Exercise directions: Your result should be every line of the records below that contains the word "Quiz".

Pictures paired with source code:

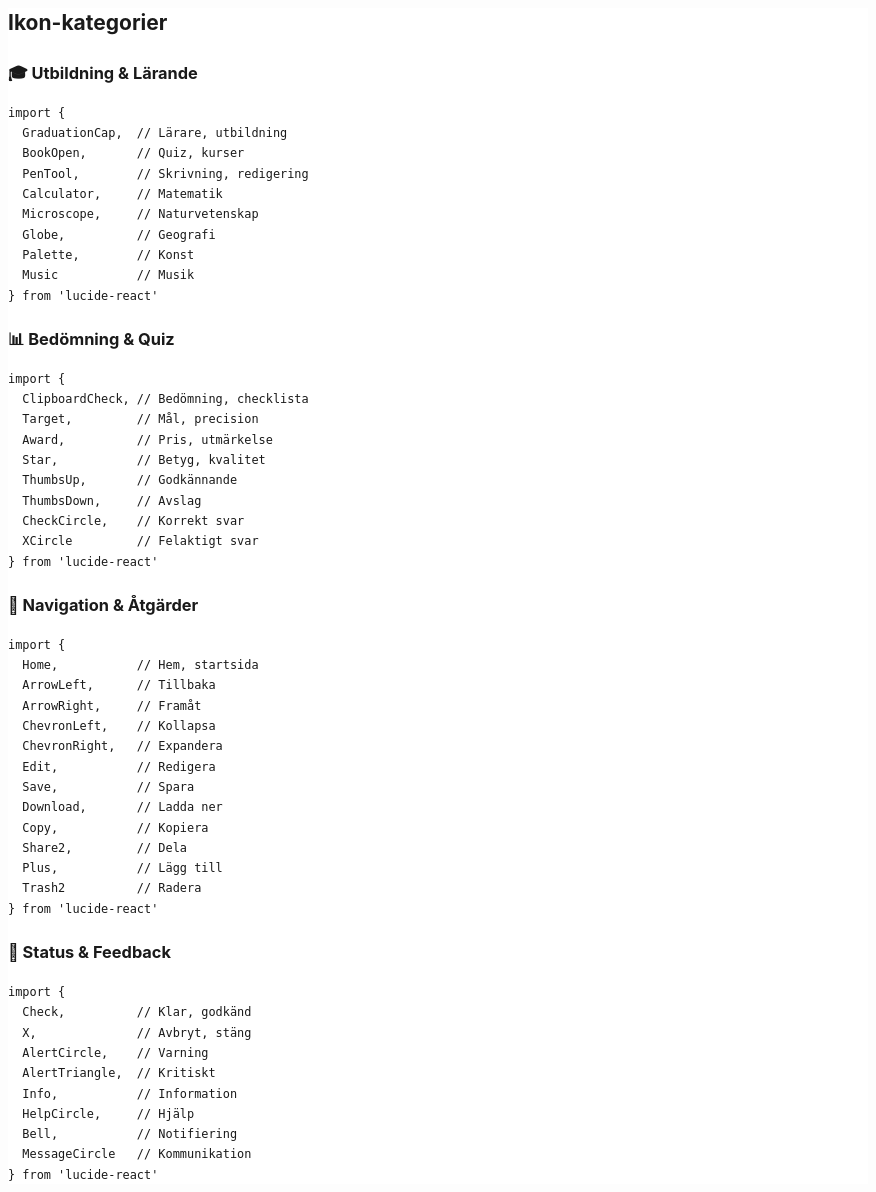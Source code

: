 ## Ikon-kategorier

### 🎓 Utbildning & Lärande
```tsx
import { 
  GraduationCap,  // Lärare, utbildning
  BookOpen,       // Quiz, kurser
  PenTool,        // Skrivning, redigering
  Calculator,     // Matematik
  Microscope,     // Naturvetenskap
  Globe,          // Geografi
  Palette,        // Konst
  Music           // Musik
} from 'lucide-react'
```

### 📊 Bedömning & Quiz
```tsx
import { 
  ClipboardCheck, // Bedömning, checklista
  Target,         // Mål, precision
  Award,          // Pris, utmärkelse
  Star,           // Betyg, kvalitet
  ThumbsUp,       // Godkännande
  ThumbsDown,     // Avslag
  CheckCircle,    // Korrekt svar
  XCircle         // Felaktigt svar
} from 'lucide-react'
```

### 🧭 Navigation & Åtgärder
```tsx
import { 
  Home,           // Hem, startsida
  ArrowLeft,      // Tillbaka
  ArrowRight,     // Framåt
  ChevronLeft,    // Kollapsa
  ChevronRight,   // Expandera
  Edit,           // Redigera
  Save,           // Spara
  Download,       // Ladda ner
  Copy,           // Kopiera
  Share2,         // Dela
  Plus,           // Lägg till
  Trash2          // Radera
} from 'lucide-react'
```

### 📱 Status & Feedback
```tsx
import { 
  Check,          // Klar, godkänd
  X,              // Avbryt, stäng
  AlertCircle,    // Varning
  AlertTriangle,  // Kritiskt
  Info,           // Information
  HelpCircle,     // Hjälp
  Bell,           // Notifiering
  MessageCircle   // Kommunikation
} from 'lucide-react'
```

Response box:
  BookOpen,       // Quiz, kurser
### 📊 Bedömning & Quiz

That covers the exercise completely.